Sunderland lost and were bottom of England's second tier; Plymouth's madcap manager Ian Holloway told the media that he would buy every travelling fan a pint in the pub and was true to his word.
We walked back through the terraced streets around Roker after the game and stopped in a working men's pub, where fans were cursing the poor state of their team and the taps pouring bitter were the busiest. By a table near the door, four middled-aged men talked in the mood which afflicts most football fans: dejection.
The men opined how the boy from Barcelona would bring much needed quality. They'd heard good things; people often do about new signings they know little about.
"They're talking about you," I said to Arnau. He stood up, walked to the table and introduced himself, explaining that it was an honour to sign for Sunderland and that he would do his best for the club.
It was a wonderful, surreal, moment. The men found him a seat, talked football and wished him well. They handed him their phone numbers and said they'd do anything to make him feel at home in their city.

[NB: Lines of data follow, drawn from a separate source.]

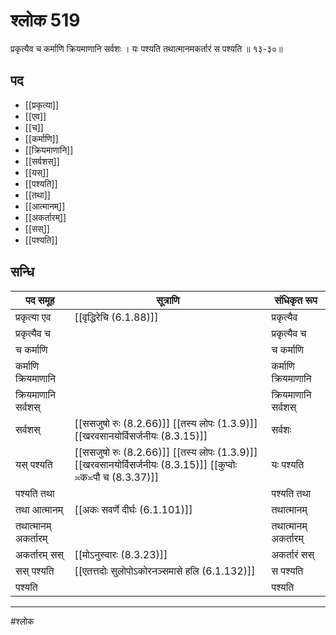 # श्लोक 519

प्रकृत्यैव च कर्माणि क्रियमाणानि सर्वशः ।
यः पश्यति तथात्मानमकर्तारं स पश्यति ॥ १३-३०॥


## पद 

- [[प्रकृत्या]]
- [[एव]]
- [[च]]
- [[कर्माणि]]
- [[क्रियमाणानि]]
- [[सर्वशस्]]
- [[यस्]]
- [[पश्यति]]
- [[तथा]]
- [[आत्मानम्]]
- [[अकर्तारम्]]
- [[सस्]]
- [[पश्यति]]

## सन्धि

| पद समूह | सूत्राणि | संधिकृत रूप |
| ----- | ----- | ----- |
| प्रकृत्या एव |  [[वृद्धिरेचि (6.1.88)]] | प्रकृत्यैव |
| प्रकृत्यैव च |  | प्रकृत्यैव च |
| च कर्माणि |  | च कर्माणि |
| कर्माणि क्रियमाणानि |  | कर्माणि क्रियमाणानि |
| क्रियमाणानि सर्वशस् |  | क्रियमाणानि सर्वशस् |
| सर्वशस् |  [[ससजुषो रुः (8.2.66)]] [[तस्य लोपः (1.3.9)]] [[खरवसानयोर्विसर्जनीयः (8.3.15)]] | सर्वशः |
| यस् पश्यति |  [[ससजुषो रुः (8.2.66)]] [[तस्य लोपः (1.3.9)]] [[खरवसानयोर्विसर्जनीयः (8.3.15)]] [[कुप्वोः ≍क≍पौ च (8.3.37)]] | यः पश्यति |
| पश्यति तथा |  | पश्यति तथा |
| तथा आत्मानम् |  [[अकः सवर्णे दीर्घः (6.1.101)]] | तथात्मानम् |
| तथात्मानम् अकर्तारम् |  | तथात्मानम् अकर्तारम् |
| अकर्तारम् सस् |  [[मोऽनुस्वारः (8.3.23)]] | अकर्तारं सस् |
| सस् पश्यति |  [[एतत्तदोः सुलोपोऽकोरनञ्समासे हलि (6.1.132)]] | स पश्यति |
| पश्यति |  | पश्यति |


---

#श्लोक
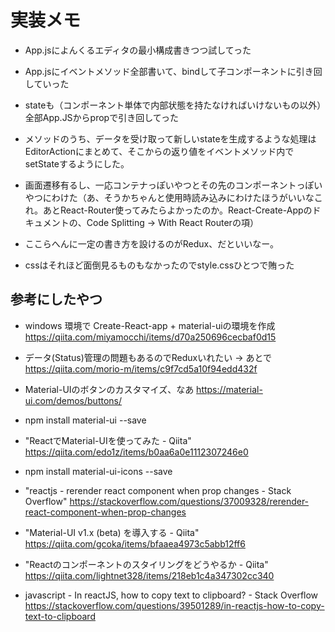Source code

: # 実装メモ

* App.jsによんくるエディタの最小構成書きつつ試してった

* App.jsにイベントメソッド全部書いて、bindして子コンポーネントに引き回していった

* stateも（コンポーネント単体で内部状態を持たなければいけないもの以外）全部App.JSからpropで引き回してった

* メソッドのうち、データを受け取って新しいstateを生成するような処理はEditorActionにまとめて、そこからの返り値をイベントメソッド内でsetStateするようにした。

* 画面遷移有るし、一応コンテナっぽいやつとその先のコンポーネントっぽいやつにわけた（あ、そうかちゃんと使用時読み込みにわけたほうがいいなこれ。あとReact-Router使ってみたらよかったのか。React-Create-Appのドキュメントの、Code Splitting -> With React Routerの項）

* ここらへんに一定の書き方を設けるのがRedux、だといいなー。

* cssはそれほど面倒見るものもなかったのでstyle.cssひとつで賄った


## 参考にしたやつ

* windows 環境で Create-React-app + material-uiの環境を作成
https://qiita.com/miyamocchi/items/d70a250696cecbaf0d15

* データ(Status)管理の問題もあるのでReduxいれたい → あとで
https://qiita.com/morio-m/items/c9f7cd5a10f94edd432f

* Material-UIのボタンのカスタマイズ、なあ
https://material-ui.com/demos/buttons/

* npm install material-ui --save

* "ReactでMaterial-UIを使ってみた - Qiita"
https://qiita.com/edo1z/items/b0aa6a0e1112307246e0

* npm install material-ui-icons --save

* "reactjs - rerender react component when prop changes - Stack Overflow" https://stackoverflow.com/questions/37009328/rerender-react-component-when-prop-changes

* "Material-UI v1.x (beta) を導入する - Qiita"
https://qiita.com/gcoka/items/bfaaea4973c5abb12ff6

* "Reactのコンポーネントのスタイリングをどうやるか - Qiita"
https://qiita.com/lightnet328/items/218eb1c4a347302cc340

* javascript - In reactJS, how to copy text to clipboard? - Stack Overflow
https://stackoverflow.com/questions/39501289/in-reactjs-how-to-copy-text-to-clipboard

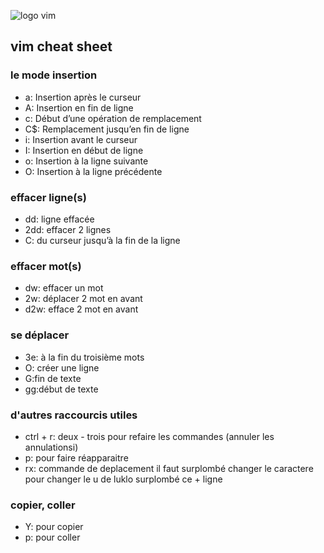 ![logo vim](https://www.xaprb.com/media/2014/04/superman.jpg)

## vim cheat sheet


### le mode insertion
* a: 		Insertion après le curseur
* A:		Insertion en fin de ligne
* c: 		Début d’une opération de remplacement
* C$: 		Remplacement jusqu’en fin de ligne
* i: 		Insertion avant le curseur
* I: 		Insertion en début de ligne
* o: 		Insertion à la ligne suivante
* O: 		Insertion à la ligne précédente
### effacer ligne(s)
* dd:    	ligne effacée
* 2dd:           effacer 2 lignes
* C:             du curseur jusqu’à la fin de la ligne
### effacer mot(s)
* dw:            effacer un mot
* 2w:            déplacer 2 mot en avant    
* d2w:           efface 2 mot en avant 
### se déplacer 
* 3e:            à la fin du troisième mots
* O: créer une ligne
* G:fin de texte
* gg:début de texte
### d'autres raccourcis utiles
* ctrl + r:	deux - trois pour refaire les commandes  (annuler les annulationsi)
* p:		pour faire réapparaitre
* rx:		commande de deplacement il faut surplombé  changer le caractere 
		pour changer le u de luklo  surplombé   ce + ligne
### copier, coller
* Y:	       	pour copier
* p:		pour coller
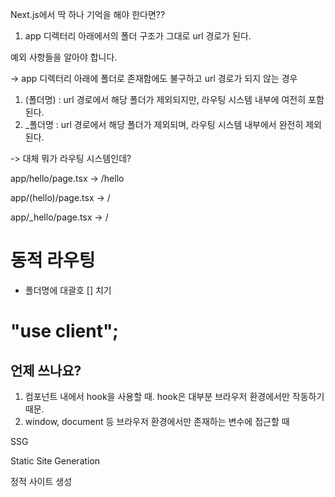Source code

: Next.js에서 딱 하나 기억을 해야 한다면??

1. app 디렉터리 아래에서의 폴더 구조가 그대로 url 경로가 된다.

예외 사항들을 알아야 합니다.

-> app 디렉터리 아래에 폴더로 존재함에도 불구하고 url 경로가 되지 않는 경우

1. (폴더명) : url 경로에서 해당 폴더가 제외되지만, 라우팅 시스템 내부에 여전히 포함된다.
2. \_폴더명 : url 경로에서 해당 폴더가 제외되며, 라우팅 시스템 내부에서 완전히 제외된다.

-> 대체 뭐가 라우팅 시스템인데?

app/hello/page.tsx
-> /hello

app/(hello)/page.tsx
-> /

app/\_hello/page.tsx
-> /

# 동적 라우팅

- 폴더명에 대괄호 [] 치기

# "use client";

## 언제 쓰나요?

1. 컴포넌트 내에서 hook을 사용할 때. hook은 대부분 브라우저 환경에서만 작동하기 때문.
2. window, document 등 브라우저 환경에서만 존재하는 변수에 접근할 때

SSG

Static Site Generation

정적 사이트 생성
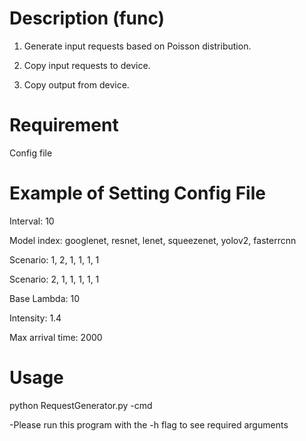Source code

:# Description (func)
1. Generate input requests based on Poisson distribution.

2. Copy input requests to device.

3. Copy output from device.

# Requirement
Config file

# Example of Setting Config File 
Interval: 10

Model index: googlenet, resnet, lenet, squeezenet, yolov2, fasterrcnn

Scenario: 1, 2, 1, 1, 1, 1

Scenario: 2, 1, 1, 1, 1, 1

Base Lambda: 10

Intensity: 1.4

Max arrival time: 2000

# Usage
python RequestGenerator.py -cmd <arg1> <arg2> 

-Please run this program with the -h flag to see required arguments
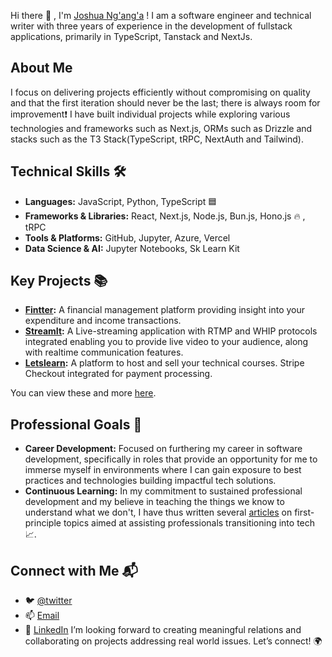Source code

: Hi there 👋 , I'm [Joshua Ng'ang'a](https://www.joshnganga.site/) ! I am a software engineer and technical writer with three years of experience in the development of fullstack applications, primarily in TypeScript, Tanstack and NextJs. 

## About Me
I focus on delivering projects efficiently without compromising on quality and that the first iteration should never be the last; there is always room for improvement❗
I have built individual projects while exploring various technologies and frameworks such as Next.js, ORMs such as Drizzle and stacks such as the T3 Stack(TypeScript, tRPC, NextAuth and Tailwind). 

## Technical Skills 🛠️
- **Languages:** JavaScript, Python, TypeScript 🟦
- **Frameworks & Libraries:** React, Next.js, Node.js, Bun.js, Hono.js 🔥 , tRPC
- **Tools & Platforms:** GitHub, Jupyter, Azure, Vercel
- **Data Science & AI:** Jupyter Notebooks, Sk Learn Kit

## Key Projects 📚
- **[Fintter](https://github.com/RafasGit/fintter):** A financial management platform providing insight into your expenditure and income transactions.
- **[StreamIt](https://github.com/RafasGit/StreamIt):** A Live-streaming application with RTMP and WHIP protocols integrated enabling you to provide live video to your audience, along with realtime communication features.
- **[Letslearn](https://github.com/RafasGit/letslearn):** A platform to host and sell your technical courses. Stripe Checkout integrated for payment processing.

You can view these and more [here](https://www.joshnganga.site/).


## Professional Goals 🚀
- **Career Development:** Focused on furthering my career in software development, specifically in roles that provide an opportunity for me to immerse myself in environments where I can gain exposure to best practices and technologies building impactful tech solutions.
- **Continuous Learning:** In my commitment to sustained professional development and my believe in teaching the things we know to understand what we don't, I have thus written several [articles](https://dev.to/joshraphael) on first-principle topics aimed at assisting professionals transitioning into tech 📈.

## Connect with Me 📬
- 🐦 [@twitter](https://x.com/rafa_codes22)
- 📫 [Email](mailto:joshraphael424@gmail.com)
- 🔗 [LinkedIn](https://www.linkedin.com/in/joshua-ng-ang-a-13158120a)
I’m looking forward to creating meaningful relations and collaborating on projects addressing real world issues. Let’s connect! 🌍



<!--
**RafasGit/RafasGit** is a ✨ _special_ ✨ repository because its `README.md` (this file) appears on your GitHub profile.

Here are some ideas to get you started:

- 🔭 I’m currently working on ...
- 🌱 I’m currently learning ...
- 👯 I’m looking to collaborate on ...
- 🤔 I’m looking for help with ...
- 💬 Ask me about ...
- 📫 How to reach me: ...
- 😄 Pronouns: ...
- ⚡ Fun fact: ...
-->
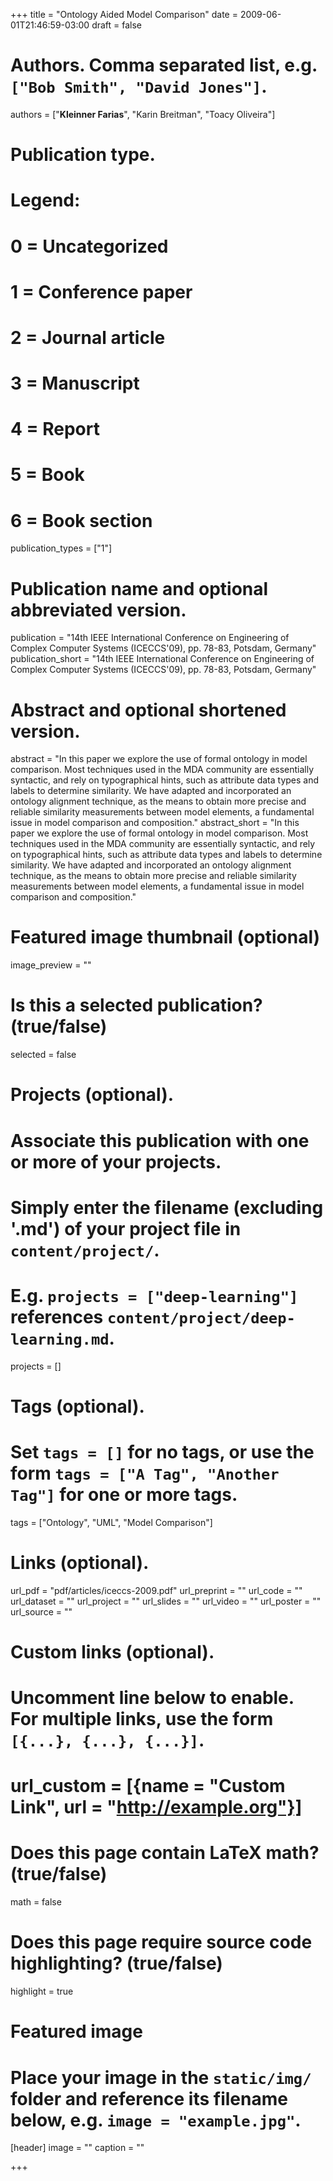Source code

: +++
title = "Ontology Aided Model Comparison"
date = 2009-06-01T21:46:59-03:00
draft = false

# Authors. Comma separated list, e.g. `["Bob Smith", "David Jones"]`.
authors = ["**Kleinner Farias**", "Karin Breitman", "Toacy Oliveira"]

# Publication type.
# Legend:
# 0 = Uncategorized
# 1 = Conference paper
# 2 = Journal article
# 3 = Manuscript
# 4 = Report
# 5 = Book
# 6 = Book section
publication_types = ["1"]

# Publication name and optional abbreviated version.
publication = "14th IEEE International Conference on Engineering of Complex Computer Systems (ICECCS'09), pp. 78-83, Potsdam, Germany" 
publication_short = "14th IEEE International Conference on Engineering of Complex Computer Systems (ICECCS'09), pp. 78-83, Potsdam, Germany"

# Abstract and optional shortened version.
abstract = "In this paper we explore the use of formal ontology in model comparison. Most techniques used in the MDA community are essentially syntactic, and rely on typographical hints, such as attribute data types and labels to determine similarity. We have adapted and incorporated an ontology alignment technique, as the means to obtain more precise and reliable similarity measurements between model elements, a fundamental issue in model comparison and composition."
abstract_short = "In this paper we explore the use of formal ontology in model comparison. Most techniques used in the MDA community are essentially syntactic, and rely on typographical hints, such as attribute data types and labels to determine similarity. We have adapted and incorporated an ontology alignment technique, as the means to obtain more precise and reliable similarity measurements between model elements, a fundamental issue in model comparison and composition."

# Featured image thumbnail (optional)
image_preview = ""

# Is this a selected publication? (true/false)
selected = false

# Projects (optional).
#   Associate this publication with one or more of your projects.
#   Simply enter the filename (excluding '.md') of your project file in `content/project/`.
#   E.g. `projects = ["deep-learning"]` references `content/project/deep-learning.md`.
projects = []

# Tags (optional).
#   Set `tags = []` for no tags, or use the form `tags = ["A Tag", "Another Tag"]` for one or more tags.
tags = ["Ontology", "UML", "Model Comparison"]

# Links (optional).
url_pdf = "pdf/articles/iceccs-2009.pdf"
url_preprint = ""
url_code = ""
url_dataset = ""
url_project = ""
url_slides = ""
url_video = ""
url_poster = ""
url_source = ""

# Custom links (optional).
#   Uncomment line below to enable. For multiple links, use the form `[{...}, {...}, {...}]`.
# url_custom = [{name = "Custom Link", url = "http://example.org"}]

# Does this page contain LaTeX math? (true/false)
math = false

# Does this page require source code highlighting? (true/false)
highlight = true

# Featured image
# Place your image in the `static/img/` folder and reference its filename below, e.g. `image = "example.jpg"`.
[header]
image = ""
caption = ""

+++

Four days later Arnau made his debut, when he came on at Southend and won the man of the match award (the sponsors' bottle of champagne was the only foodstuff in his kitchen for a while).
He went to receive the applause of the 2000 travelling fans at the end and was unsure whether to throw his shirt into the crowd or not. Another friend in the away end texted me: "Your mate played really well."
In his second game, he was sent off after three minutes following a heavy tackle in the League Cup at Bury. Two days later Roy Keane, a player Manchester United could have done with on Sunday, took charge. He didn't fancy Arnau as a player and didn't play him once. Instead, he brought in his own men and led Sunderland to promotion.
Sunderland came good just as Manchester United will come good under Louis van Gaal, who said he'd need three months to get things working his way. It looked like three days on the pre-season tour of America.
Arnau? He went on loan to Southend, then Falkirk in the Scottish Premier League before he ruptured both cruciate ligaments in a two-year period. Now 32, he works on reception in a hotel in his native Mallorca.
Football can be the cruellest game and it lends itself to disappointment, as Manchester United fans are finding out at present.